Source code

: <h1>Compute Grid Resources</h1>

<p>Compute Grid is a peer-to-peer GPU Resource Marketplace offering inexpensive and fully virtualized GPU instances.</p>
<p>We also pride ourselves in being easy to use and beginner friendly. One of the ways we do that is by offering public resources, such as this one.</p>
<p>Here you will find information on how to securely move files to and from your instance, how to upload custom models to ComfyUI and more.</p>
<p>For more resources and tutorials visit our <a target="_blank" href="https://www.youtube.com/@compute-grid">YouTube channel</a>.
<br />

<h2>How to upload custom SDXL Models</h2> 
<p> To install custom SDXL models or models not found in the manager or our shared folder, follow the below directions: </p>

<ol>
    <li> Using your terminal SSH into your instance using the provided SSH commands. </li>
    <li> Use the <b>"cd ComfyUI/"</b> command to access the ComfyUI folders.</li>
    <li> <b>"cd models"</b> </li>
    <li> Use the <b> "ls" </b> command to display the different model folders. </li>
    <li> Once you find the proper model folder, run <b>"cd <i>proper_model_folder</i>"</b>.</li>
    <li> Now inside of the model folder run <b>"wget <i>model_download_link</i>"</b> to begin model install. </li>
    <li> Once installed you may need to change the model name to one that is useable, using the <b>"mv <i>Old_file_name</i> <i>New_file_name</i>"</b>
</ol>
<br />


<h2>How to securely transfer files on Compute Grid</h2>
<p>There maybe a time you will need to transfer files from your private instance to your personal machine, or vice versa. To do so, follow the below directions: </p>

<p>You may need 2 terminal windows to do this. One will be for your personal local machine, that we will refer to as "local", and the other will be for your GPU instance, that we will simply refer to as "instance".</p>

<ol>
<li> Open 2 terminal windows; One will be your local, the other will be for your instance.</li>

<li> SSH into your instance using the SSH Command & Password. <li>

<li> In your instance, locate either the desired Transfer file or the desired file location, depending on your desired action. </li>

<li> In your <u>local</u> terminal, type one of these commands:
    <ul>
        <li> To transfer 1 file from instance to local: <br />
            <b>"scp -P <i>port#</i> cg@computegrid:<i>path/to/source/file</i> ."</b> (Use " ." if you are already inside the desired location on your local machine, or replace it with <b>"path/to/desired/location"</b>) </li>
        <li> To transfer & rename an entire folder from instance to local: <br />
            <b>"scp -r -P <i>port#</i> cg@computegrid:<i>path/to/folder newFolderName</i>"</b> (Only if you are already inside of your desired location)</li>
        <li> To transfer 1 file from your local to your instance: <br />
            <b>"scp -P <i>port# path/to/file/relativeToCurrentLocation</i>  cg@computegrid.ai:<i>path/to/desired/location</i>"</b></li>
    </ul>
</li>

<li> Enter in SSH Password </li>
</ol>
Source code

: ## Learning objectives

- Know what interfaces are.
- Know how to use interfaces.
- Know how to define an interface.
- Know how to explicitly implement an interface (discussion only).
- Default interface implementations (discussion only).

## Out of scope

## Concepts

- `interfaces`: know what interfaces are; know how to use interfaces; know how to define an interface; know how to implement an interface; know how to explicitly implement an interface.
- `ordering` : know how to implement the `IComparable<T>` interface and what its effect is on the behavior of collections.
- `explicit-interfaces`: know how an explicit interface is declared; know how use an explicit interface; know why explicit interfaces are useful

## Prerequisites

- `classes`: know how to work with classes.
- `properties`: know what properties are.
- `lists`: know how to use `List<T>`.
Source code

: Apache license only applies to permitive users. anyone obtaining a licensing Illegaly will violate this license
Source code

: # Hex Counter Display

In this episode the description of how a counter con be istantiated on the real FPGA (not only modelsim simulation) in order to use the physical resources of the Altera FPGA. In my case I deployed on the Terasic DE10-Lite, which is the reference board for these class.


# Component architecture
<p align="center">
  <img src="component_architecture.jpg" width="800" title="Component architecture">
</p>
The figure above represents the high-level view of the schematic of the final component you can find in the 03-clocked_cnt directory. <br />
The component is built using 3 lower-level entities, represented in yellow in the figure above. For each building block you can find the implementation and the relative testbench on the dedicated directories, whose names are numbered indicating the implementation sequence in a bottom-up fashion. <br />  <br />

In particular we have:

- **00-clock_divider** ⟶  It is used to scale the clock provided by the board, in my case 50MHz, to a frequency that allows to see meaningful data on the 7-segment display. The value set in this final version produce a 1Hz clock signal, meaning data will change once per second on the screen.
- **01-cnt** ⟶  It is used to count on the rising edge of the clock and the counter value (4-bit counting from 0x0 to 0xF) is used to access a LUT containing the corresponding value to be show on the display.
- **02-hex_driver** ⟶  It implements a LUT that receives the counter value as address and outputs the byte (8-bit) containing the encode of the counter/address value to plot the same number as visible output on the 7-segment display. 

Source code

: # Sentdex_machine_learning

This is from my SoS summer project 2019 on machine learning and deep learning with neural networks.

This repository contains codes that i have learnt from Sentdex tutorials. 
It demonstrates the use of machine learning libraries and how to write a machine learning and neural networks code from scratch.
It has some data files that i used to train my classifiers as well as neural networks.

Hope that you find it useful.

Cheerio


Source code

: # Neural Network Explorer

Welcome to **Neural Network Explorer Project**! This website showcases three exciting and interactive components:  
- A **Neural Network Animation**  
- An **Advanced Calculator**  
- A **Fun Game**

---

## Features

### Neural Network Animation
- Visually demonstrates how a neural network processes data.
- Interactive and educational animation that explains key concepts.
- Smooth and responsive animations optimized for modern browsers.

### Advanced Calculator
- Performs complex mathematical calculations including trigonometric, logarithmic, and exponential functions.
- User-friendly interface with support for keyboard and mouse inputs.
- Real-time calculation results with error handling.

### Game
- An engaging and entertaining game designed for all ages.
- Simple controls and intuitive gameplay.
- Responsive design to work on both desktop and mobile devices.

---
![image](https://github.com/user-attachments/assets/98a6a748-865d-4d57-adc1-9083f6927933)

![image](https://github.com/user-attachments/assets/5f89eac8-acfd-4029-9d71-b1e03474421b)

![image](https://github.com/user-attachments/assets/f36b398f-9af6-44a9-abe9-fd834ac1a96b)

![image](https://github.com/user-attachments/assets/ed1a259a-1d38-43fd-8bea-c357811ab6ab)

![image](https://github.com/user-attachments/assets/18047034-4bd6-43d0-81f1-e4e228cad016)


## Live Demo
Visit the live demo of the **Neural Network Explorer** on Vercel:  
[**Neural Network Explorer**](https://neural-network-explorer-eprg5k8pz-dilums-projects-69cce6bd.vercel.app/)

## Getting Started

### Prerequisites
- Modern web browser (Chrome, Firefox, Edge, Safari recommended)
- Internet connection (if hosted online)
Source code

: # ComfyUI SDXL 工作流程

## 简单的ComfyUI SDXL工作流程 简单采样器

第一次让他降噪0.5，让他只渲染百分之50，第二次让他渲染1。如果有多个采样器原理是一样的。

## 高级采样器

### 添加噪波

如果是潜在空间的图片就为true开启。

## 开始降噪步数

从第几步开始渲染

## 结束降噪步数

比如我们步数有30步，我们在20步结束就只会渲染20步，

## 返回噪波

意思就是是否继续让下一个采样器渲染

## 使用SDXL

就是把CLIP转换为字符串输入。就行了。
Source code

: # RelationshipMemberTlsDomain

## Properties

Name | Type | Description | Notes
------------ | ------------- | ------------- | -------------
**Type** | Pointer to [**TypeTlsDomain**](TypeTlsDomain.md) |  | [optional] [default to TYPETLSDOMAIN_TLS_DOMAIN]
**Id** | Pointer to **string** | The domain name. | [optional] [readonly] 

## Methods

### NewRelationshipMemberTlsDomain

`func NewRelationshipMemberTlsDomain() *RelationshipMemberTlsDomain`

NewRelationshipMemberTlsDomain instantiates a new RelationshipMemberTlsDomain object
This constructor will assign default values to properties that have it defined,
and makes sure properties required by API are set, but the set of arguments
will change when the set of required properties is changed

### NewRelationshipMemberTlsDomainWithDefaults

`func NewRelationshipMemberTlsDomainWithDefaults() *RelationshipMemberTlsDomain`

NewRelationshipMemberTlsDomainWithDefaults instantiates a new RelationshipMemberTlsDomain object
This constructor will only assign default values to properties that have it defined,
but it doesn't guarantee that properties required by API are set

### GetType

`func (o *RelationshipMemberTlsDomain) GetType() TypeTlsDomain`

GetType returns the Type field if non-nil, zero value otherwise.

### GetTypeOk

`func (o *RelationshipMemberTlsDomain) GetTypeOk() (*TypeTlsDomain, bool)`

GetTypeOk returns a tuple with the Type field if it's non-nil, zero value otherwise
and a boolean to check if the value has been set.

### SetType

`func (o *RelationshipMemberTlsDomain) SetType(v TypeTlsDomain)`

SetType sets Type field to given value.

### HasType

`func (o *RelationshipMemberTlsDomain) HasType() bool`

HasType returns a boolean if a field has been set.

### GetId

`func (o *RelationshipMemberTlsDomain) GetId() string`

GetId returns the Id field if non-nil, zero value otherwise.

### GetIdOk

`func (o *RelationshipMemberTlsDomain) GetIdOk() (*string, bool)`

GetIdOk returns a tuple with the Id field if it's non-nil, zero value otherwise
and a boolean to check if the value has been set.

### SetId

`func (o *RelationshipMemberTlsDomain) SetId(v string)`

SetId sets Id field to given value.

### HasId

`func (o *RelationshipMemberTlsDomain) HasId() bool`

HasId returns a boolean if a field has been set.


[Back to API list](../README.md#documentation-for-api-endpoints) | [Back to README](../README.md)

——————

Select all lines in the listing above where the word "explicitly" appears, and show them.

- Know how to explicitly implement an interface (discussion only).
- `interfaces`: know what interfaces are; know how to use interfaces; know how to define an interface; know how to implement an interface; know how to explicitly implement an interface.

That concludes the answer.